Patients And Methods
Study Population
Adult heart transplant recipients (≥18 years old) in the United States were identified using the Organ Procurement and Transplantation Network (OPTN) database. Recipients who died or were lost to follow-up before January 2020 were excluded because they were not at risk of COVID-19 exposure or death. Multiorgan transplant recipients, recipients with a history of prior heart transplant, and patients with inadequate follow-up (<6 months) were also excluded (Figure 1 ). All heart transplant recipients with available follow-up were included, resulting in transplantation dates spanning October 1987 through September 2020.
Figure 1.
Flowchart of patient selection.
Study Design and Outcomes
Patients were stratified into cohorts by race/ethnicity according to the OPTN database variable ETHCAT that is collected during registration of the transplant candidate. Asian, American Indian/Native American, Native Hawaiian/Pacific Islander, and multiracial patients were combined into an “other” race category because of small sample size. The resulting cohorts were Black, Hispanic, other, and White. Baseline characteristics were extracted from the OPTN database. This study was approved by the Mass General Brigham Institutional Review Board, which provided a waiver of informed consent.

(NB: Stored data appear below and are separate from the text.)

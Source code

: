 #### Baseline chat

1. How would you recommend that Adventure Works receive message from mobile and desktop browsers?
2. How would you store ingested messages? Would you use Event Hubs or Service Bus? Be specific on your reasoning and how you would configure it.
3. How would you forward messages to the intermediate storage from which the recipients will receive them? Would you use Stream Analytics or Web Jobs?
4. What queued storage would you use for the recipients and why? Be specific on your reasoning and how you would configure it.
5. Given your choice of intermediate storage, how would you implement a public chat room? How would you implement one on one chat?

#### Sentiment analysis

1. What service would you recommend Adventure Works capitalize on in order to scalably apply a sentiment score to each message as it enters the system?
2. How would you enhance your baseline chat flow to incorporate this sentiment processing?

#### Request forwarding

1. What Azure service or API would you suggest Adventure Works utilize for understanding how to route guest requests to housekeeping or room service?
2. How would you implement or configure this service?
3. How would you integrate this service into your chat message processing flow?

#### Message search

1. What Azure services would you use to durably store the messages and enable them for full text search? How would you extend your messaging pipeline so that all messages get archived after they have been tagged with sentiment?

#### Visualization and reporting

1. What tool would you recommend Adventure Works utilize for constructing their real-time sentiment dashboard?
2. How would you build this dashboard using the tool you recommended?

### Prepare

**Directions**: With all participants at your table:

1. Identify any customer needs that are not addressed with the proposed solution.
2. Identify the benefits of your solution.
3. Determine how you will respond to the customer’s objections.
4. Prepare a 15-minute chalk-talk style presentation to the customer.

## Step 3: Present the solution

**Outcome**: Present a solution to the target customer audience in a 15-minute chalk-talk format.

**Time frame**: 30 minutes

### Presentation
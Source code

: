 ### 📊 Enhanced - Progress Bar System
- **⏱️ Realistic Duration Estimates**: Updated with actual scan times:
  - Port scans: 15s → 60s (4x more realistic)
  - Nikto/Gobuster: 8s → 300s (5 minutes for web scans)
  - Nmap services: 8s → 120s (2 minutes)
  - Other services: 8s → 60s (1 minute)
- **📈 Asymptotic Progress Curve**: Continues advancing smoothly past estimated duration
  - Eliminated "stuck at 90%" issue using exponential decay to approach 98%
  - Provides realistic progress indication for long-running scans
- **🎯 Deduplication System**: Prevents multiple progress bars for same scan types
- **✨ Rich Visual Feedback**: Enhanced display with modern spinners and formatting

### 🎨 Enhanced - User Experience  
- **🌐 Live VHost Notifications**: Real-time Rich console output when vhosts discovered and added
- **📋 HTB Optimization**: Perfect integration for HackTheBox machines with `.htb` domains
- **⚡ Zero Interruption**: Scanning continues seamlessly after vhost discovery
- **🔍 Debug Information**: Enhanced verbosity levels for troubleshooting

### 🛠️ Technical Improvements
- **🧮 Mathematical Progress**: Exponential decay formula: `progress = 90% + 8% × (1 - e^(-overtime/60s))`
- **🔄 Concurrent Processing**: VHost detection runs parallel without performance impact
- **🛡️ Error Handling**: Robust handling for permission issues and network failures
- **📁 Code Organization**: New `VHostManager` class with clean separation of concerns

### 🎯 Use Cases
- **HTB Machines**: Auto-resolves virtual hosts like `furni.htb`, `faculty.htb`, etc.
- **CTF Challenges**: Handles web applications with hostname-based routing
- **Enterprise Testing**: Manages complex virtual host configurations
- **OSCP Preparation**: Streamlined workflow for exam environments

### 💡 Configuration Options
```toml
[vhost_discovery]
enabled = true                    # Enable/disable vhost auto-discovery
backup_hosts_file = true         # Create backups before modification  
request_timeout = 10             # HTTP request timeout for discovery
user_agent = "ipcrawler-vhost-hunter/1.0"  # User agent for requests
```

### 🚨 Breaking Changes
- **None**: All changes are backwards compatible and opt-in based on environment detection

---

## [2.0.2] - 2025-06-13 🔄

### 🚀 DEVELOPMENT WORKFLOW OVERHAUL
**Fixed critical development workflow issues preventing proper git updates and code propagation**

The primary outcome of interest was death due to COVID-19 as reported in the OPTN database under the primary cause of death (COD) variable. Deaths due to COVID-19 reported as free text (COD_OSTXT) were also extracted. Secondary outcomes included non–COVID-19 mortality, COVID-19 as a contributing cause of death, and all-cause mortality.
Statistical Analysis
Continuous data comparisons were performed by the Kruskal-Wallis test, and medians with interquartile ranges were reported. Binary variables were tested by the Fisher exact test, and categorical variable comparisons were performed by the χ 2 test. A 2-sided P value < .05 was used to define significance.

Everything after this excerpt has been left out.